[Material provided]
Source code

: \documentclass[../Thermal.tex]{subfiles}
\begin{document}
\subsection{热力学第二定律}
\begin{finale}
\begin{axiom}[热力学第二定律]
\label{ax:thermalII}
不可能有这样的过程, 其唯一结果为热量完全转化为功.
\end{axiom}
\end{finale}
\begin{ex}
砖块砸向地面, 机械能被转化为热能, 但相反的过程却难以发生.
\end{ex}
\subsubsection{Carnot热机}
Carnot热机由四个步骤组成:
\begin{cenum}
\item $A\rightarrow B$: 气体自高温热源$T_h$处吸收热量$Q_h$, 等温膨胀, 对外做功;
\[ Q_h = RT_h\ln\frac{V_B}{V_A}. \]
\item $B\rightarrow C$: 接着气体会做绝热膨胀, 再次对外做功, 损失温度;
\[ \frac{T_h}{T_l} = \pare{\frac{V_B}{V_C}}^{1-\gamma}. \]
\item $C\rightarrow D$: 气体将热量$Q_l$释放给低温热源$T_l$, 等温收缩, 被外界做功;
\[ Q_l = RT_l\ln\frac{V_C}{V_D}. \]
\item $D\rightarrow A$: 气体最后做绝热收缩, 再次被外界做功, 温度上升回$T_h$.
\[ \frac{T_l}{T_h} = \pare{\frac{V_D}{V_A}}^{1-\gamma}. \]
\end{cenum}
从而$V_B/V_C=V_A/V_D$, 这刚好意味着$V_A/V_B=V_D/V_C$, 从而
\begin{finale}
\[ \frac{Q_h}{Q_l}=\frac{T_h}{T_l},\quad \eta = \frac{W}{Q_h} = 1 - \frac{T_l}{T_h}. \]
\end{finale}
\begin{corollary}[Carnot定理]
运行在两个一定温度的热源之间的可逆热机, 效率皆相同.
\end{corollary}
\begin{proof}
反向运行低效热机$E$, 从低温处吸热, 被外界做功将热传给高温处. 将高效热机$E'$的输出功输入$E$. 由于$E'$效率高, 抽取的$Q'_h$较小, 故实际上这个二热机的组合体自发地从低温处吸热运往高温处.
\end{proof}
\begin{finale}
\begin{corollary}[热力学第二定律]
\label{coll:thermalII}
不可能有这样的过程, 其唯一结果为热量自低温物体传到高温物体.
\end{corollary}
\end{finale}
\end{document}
[/Material provided]
Task instructions →
Give the records back in full, word for word.

Answer for this exercise →
Source code

: \documentclass[../Thermal.tex]{subfiles}
\begin{document}
\subsection{热力学第二定律}
\begin{finale}
\begin{axiom}[热力学第二定律]
\label{ax:thermalII}
不可能有这样的过程, 其唯一结果为热量完全转化为功.
\end{axiom}
\end{finale}
\begin{ex}
砖块砸向地面, 机械能被转化为热能, 但相反的过程却难以发生.
\end{ex}
\subsubsection{Carnot热机}
Carnot热机由四个步骤组成:
\begin{cenum}
\item $A\rightarrow B$: 气体自高温热源$T_h$处吸收热量$Q_h$, 等温膨胀, 对外做功;
\[ Q_h = RT_h\ln\frac{V_B}{V_A}. \]
\item $B\rightarrow C$: 接着气体会做绝热膨胀, 再次对外做功, 损失温度;
\[ \frac{T_h}{T_l} = \pare{\frac{V_B}{V_C}}^{1-\gamma}. \]
\item $C\rightarrow D$: 气体将热量$Q_l$释放给低温热源$T_l$, 等温收缩, 被外界做功;
\[ Q_l = RT_l\ln\frac{V_C}{V_D}. \]
\item $D\rightarrow A$: 气体最后做绝热收缩, 再次被外界做功, 温度上升回$T_h$.
\[ \frac{T_l}{T_h} = \pare{\frac{V_D}{V_A}}^{1-\gamma}. \]
\end{cenum}
从而$V_B/V_C=V_A/V_D$, 这刚好意味着$V_A/V_B=V_D/V_C$, 从而
\begin{finale}
\[ \frac{Q_h}{Q_l}=\frac{T_h}{T_l},\quad \eta = \frac{W}{Q_h} = 1 - \frac{T_l}{T_h}. \]
\end{finale}
\begin{corollary}[Carnot定理]
运行在两个一定温度的热源之间的可逆热机, 效率皆相同.
\end{corollary}
\begin{proof}
反向运行低效热机$E$, 从低温处吸热, 被外界做功将热传给高温处. 将高效热机$E'$的输出功输入$E$. 由于$E'$效率高, 抽取的$Q'_h$较小, 故实际上这个二热机的组合体自发地从低温处吸热运往高温处.
\end{proof}
\begin{finale}
\begin{corollary}[热力学第二定律]
\label{coll:thermalII}
不可能有这样的过程, 其唯一结果为热量自低温物体传到高温物体.
\end{corollary}
\end{finale}
\end{document}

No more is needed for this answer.